Firms producing innovation have the motivation to geographically diversify to achieve more and higher returns on investments in producing the innovation (Caves, 1982). This is exceptionally true in a new competitive world in which global competition in markets has placed more emphasis and importance on innovation to

develop a competitive advantage (Bettis & Hitt, 1995). Innovation resulting from improved firm performance may lead a firm to achieve a competitive advantage in international markets (Porter, 1990). Crepon et al. (1998) in a recursive model estimate innovation inputs in an investment function. They show that a firms’ decision to invest in innovation increases with market share, diversification, and with demand pull and technology push forces. Using indicators of economic performance such as sales, firm’s labor productivity and market value, studies in this vein have recurrently shown performance leads to superior firm innovation. Evidence in regard to the ability of firms in developing countries to transform R&D into innovation is much more mixed than in case of firms in industrialized countries, which prompts a suggestion that firms in developing countries may refocus on performance that would transform into innovation.

3. METHOD, DATA, AND VARIABLES

3.1. Data and Method

The data for the analysis in this study come from the enterprise survey14 _{database, World Bank.}

Contrary, previous studies (Lööf & Heshmati, 2008; Jones, 1995; Van Reenen, 1997 Griffith, et al., 2006) have estimated models on the relationship between innovation and performance using the CDM-model which in recent years have been frequently used for analyzing CIS data. Further, the same studies on innovation and performance relationships have used National Innovation Surveys, Community Innovation Surveys and panel data for developed countries specifically European countries. The Enterprise survey data used in this paper is a multi-topic firm-level survey that collects data of firms’ characteristics, balance sheet and firms’ experience of the business environment. The survey was implemented in 2013 and yields a cross-section data set from there countries; Uganda, Kenya, and Tanzania in the East African region. This type of data provides a suitable possibility for conducting research with firms as the units of observation. Enterprise data has been used in other studies in the like Yang, (2017). Enterprise survey data are increasingly being seen as a key data for the study of innovation at the firm level in developing countries. The enterprise survey questionnaire is extensive and covers different aspects of a firm and enables researchers to explore the relationship between firm performance and innovation strategies. The total population in this study consists of 2356 firms from the service and manufacturing sectors. The total number of firms is based on country surveys from each country with 781 firms from Kenya, 762 firms from Uganda and 813 from Tanzania. The data from firms consist of information on, for example, total sales, total expenditures, number of employees, exports and ownership structure. Monetary values are for 2013 as a fiscal year and were converted from the local currency units to USD, using exchange rates from

14 An enterprise survey is a firm-level survey of a representative sample of an economy’s private sector collected by Enterprise Analysis Unit, the World Bank Group.

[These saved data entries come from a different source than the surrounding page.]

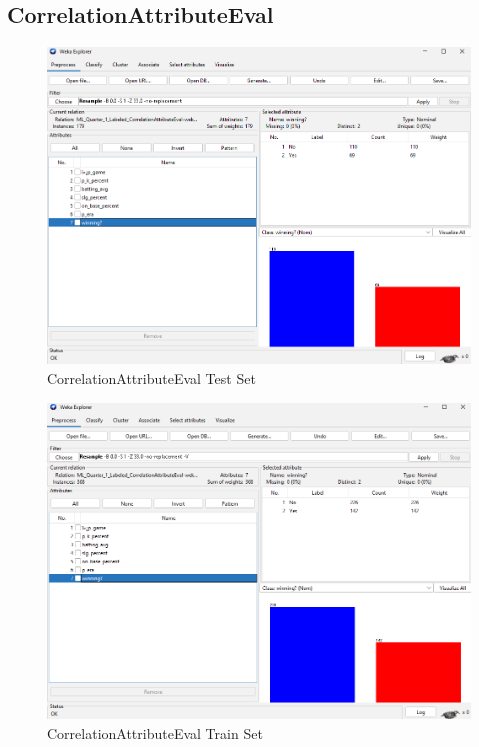 \documentclass[12pt]{article}
\begin{document}
\newpage
\subsection{CorrelationAttributeEval}
\begin{figure}[h!]
    \includegraphics[scale=0.4]{./images/CorrelationAttributeEval/TestSet.png}
\centering
    \caption{CorrelationAttributeEval Test Set}
    \label{fig:CAETest}
\end{figure}
\begin{figure}[h!]
   \includegraphics[scale=0.4]{./images/CorrelationAttributeEval/TrainSet.png}
\centering
    \caption{CorrelationAttributeEval Train Set}
    \label{fig:CAETrain}
\end{figure}
\end{document}
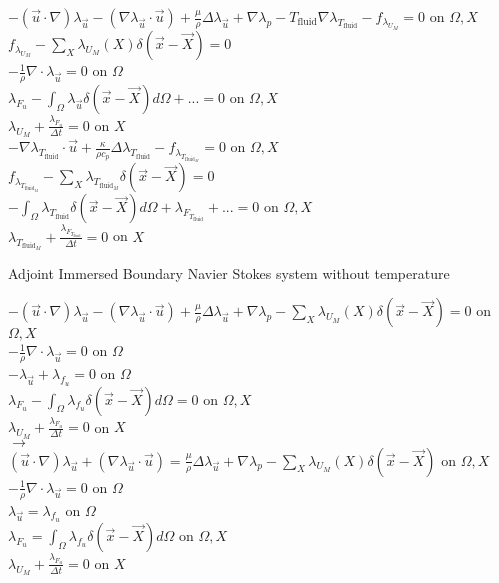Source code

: \documentclass[10pt]{article} %
\begin{document}
\begin{center}
	$-(\vec{u}\cdot\nabla) \lambda_{\vec{u}} - \left(\nabla \lambda_{\vec{u}} \cdot \vec{u}\right) + \frac{\mu}{\rho} \Delta \lambda_{\vec{u}} + \nabla\lambda_p - T_{\text{fluid}} \nabla \lambda_{T_{\text{fluid}}} - f_{\lambda_{U_M}} = 0$ \quad on $\Omega,X$\\
	$f_{\lambda_{U_M}} - \sum_X \lambda_{U_M}(X) \delta(\vec{x}-\vec{X}) = 0$\\
	$-\frac{1}{\rho} \nabla \cdot \lambda_{\vec{u}} = 0$ \quad on $\Omega$\\
	$\lambda_{F_u} - \int_{\Omega} \lambda_{\vec{u}} \delta (\vec{x}-\vec{X}) d\Omega + ... = 0$ \quad on $\Omega,X$\\
	$\lambda_{U_M} + \frac{\lambda_{F_u}}{\Delta t}=0$ \quad on $X$\\
	$-\nabla \lambda_{T_{\text{fluid}}} \cdot \vec{u} + \frac{\kappa}{\rho c_p} \Delta  \lambda_{T_{\text{fluid}}} - f_{\lambda_{T_{\text{fluid}_M}}} = 0$ \quad on $\Omega,X$\\
	$f_{\lambda_{T_{\text{fluid}_M}}} - \sum_{X} \lambda_{T_{\text{fluid}_M}} \delta (\vec{x}-\vec{X}) = 0$\\
	$-\int_{\Omega} \lambda_{T_{\text{fluid}}} \delta (\vec{x}-\vec{X}) d\Omega + \lambda_{F_{T_{\text{fluid}}}} + ... = 0$ \quad on $\Omega, X$\\
	$\lambda_{T_{\text{fluid}_M}} + \frac{\lambda_{F_{T_{\text{fluid}}}}}{\Delta t} =0$ \quad on $X$
	
\begin{flushleft}
	Adjoint Immersed Boundary Navier Stokes system without temperature
\end{flushleft}
	$-(\vec{u}\cdot\nabla) \lambda_{\vec{u}} - \left(\nabla \lambda_{\vec{u}} \cdot \vec{u}\right) + \frac{\mu}{\rho} \Delta \lambda_{\vec{u}} + \nabla\lambda_p - \sum_X \lambda_{U_M}(X) \delta(\vec{x}-\vec{X}) = 0$ \quad on $\Omega,X$\\
	$-\frac{1}{\rho} \nabla \cdot \lambda_{\vec{u}} = 0$ \quad on $\Omega$\\
	$-\lambda_{\vec{u}} + \lambda_{f_u} = 0$ \quad on $\Omega$\\
	$\lambda_{F_u} - \int_{\Omega} \lambda_{f_u} \delta (\vec{x}-\vec{X}) d\Omega = 0$ \quad on $\Omega,X$\\
	$\lambda_{U_M} + \frac{\lambda_{F_u}}{\Delta t}=0$ \quad on $X$\\
	$\rightarrow$\\
	$(\vec{u}\cdot\nabla) \lambda_{\vec{u}} + \left(\nabla \lambda_{\vec{u}} \cdot \vec{u}\right) = \frac{\mu}{\rho} \Delta \lambda_{\vec{u}} + \nabla\lambda_p - \sum_X \lambda_{U_M}(X) \delta(\vec{x}-\vec{X})$ \quad on $\Omega,X$\\
	$-\frac{1}{\rho} \nabla \cdot \lambda_{\vec{u}} = 0$ \quad on $\Omega$\\
	$\lambda_{\vec{u}} = \lambda_{f_u} $ \quad on $\Omega$\\
	$\lambda_{F_u} = \int_{\Omega} \lambda_{f_u} \delta (\vec{x}-\vec{X}) d\Omega$ \quad on $\Omega,X$\\
	$\lambda_{U_M} + \frac{\lambda_{F_u}}{\Delta t}=0$ \quad on $X$\\
\end{center}
\newpage
\end{document}
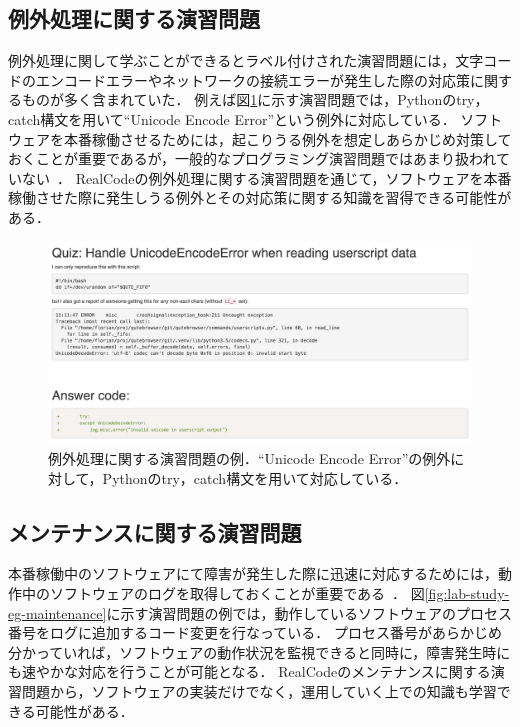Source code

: \subsection{例外処理に関する演習問題}

例外処理に関して学ぶことができるとラベル付けされた演習問題には，文字コードのエンコードエラーやネットワークの接続エラーが発生した際の対応策に関するものが多く含まれていた．
例えば図\ref{fig:lab-study-eg-exception}に示す演習問題では，Pythonのtry，catch構文を用いて``Unicode Encode Error''という例外に対応している．
ソフトウェアを本番稼働させるためには，起こりうる例外を想定しあらかじめ対策しておくことが重要であるが，一般的なプログラミング演習問題ではあまり扱われていない~\cite{Piteira_Learning_Computer_Programming}．
RealCodeの例外処理に関する演習問題を通じて，ソフトウェアを本番稼働させた際に発生しうる例外とその対応策に関する知識を習得できる可能性がある．

\begin{figure}[H]
  \centering
  \includegraphics[width=1.0\columnwidth]{20190107-lab-study-exception-exercise2.png}
  \caption{例外処理に関する演習問題の例．``Unicode Encode Error''の例外に対して，Pythonのtry，catch構文を用いて対応している．}
  \label{fig:lab-study-eg-exception}
\end{figure}


\subsection{メンテナンスに関する演習問題}

本番稼働中のソフトウェアにて障害が発生した際に迅速に対応するためには，動作中のソフトウェアのログを取得しておくことが重要である~\cite{kernighan1999practice}．
図\ref{fig:lab-study-eg-maintenance}に示す演習問題の例では，動作しているソフトウェアのプロセス番号をログに追加するコード変更を行なっている．
プロセス番号があらかじめ分かっていれば，ソフトウェアの動作状況を監視できると同時に，障害発生時にも速やかな対応を行うことが可能となる．
RealCodeのメンテナンスに関する演習問題から，ソフトウェアの実装だけでなく，運用していく上での知識も学習できる可能性がある．

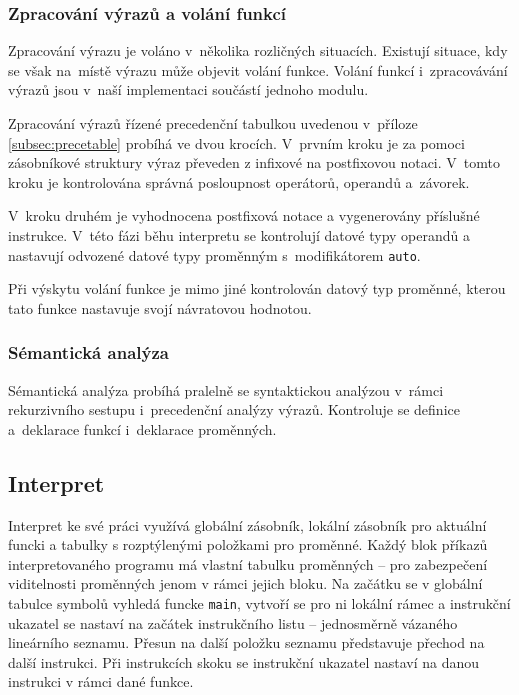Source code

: \documentclass[a4paper, 12pt]{article}
\begin{document}
\subsubsection{Zpracování výrazů a volání funkcí}
Zpracování výrazu je voláno v~několika rozličných situacích. Existují situace,
kdy se však na~místě výrazu může objevit volání funkce. Volání funkcí i~zpracovávání
výrazů jsou v~naší implementaci součástí jednoho modulu.

Zpracování výrazů řízené precedenční tabulkou uvedenou v~příloze
\ref{subsec:precetable} probíhá ve dvou krocích. V~prvním kroku je za pomoci
zásobníkové struktury výraz převeden z infixové
na postfixovou notaci. V~tomto kroku je kontrolována správná posloupnost
operátorů, operandů a~závorek.

V~kroku druhém je vyhodnocena postfixová notace a vygenerovány příslušné instrukce.
V~této fázi běhu interpretu se kontrolují datové typy operandů a nastavují
odvozené datové typy proměnným s~modifikátorem \texttt{auto}.

Při výskytu volání funkce je mimo jiné kontrolován datový typ proměnné,
kterou tato funkce nastavuje svojí návratovou hodnotou.

\subsubsection{Sémantická analýza}
Sémantická analýza probíhá pralelně se syntaktickou analýzou v~rámci
rekurzivního sestupu i~precedenční analýzy výrazů. Kontroluje se definice
a~deklarace funkcí i~deklarace proměnných.

\subsection{Interpret} \label{interpret}
Interpret ke své práci využívá globální zásobník, lokální zásobník pro aktuální
funcki a tabulky s rozptýlenými položkami pro proměnné. Každý blok příkazů
interpretovaného programu má vlastní tabulku proměnných -- pro zabezpečení viditelnosti
proměnných jenom v rámci jejich bloku.
Na začátku se v globální tabulce symbolů vyhledá funcke \texttt{main},
vytvoří se pro ni lokální rámec a instrukční ukazatel se nastaví na začátek
instrukčního listu -- jednosměrně vázaného lineárního seznamu.
Přesun na další položku seznamu představuje přechod na další instrukci.
Při instrukcích skoku se instrukční ukazatel nastaví
na danou instrukci v rámci dané funkce.
\end{document}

the World Bank Indicators (official exchange rate; local currency unit per USD, period average.

3.2. Variables

For the purpose of this paper, two dependent variables are used as they are interrelated. The first is the performance measured at firm level as total annual sales. To be able to analyze firm performance, I consider firm total sales as a measure of performance, even though it’s the crudest, it’s the best available measure from surveys. Total sales as a measure of performance have been previously used in economics and firm studies (e.g. Yang, 2017; Friesenbichler and Peneder, 2016). The second dependent variable is a binary and states whether or not the firm has introduced a product or process innovation sometime in the last three years. In this paper, it is hypothesized that both the dependent variables simultaneously determine each other. Innovation through R&D determines firm performance and firm performance through productivity measures affect positively innovation levels (Lööf & Heshmati, 2008). Jones (1995), Van Reenen, (1997) are of the view that innovation through R&D makes a vital contribution to firms’ sales performance, productivity, and profit. There is a strong relationship between innovation and performance (Lööf & Heshmati, 2008).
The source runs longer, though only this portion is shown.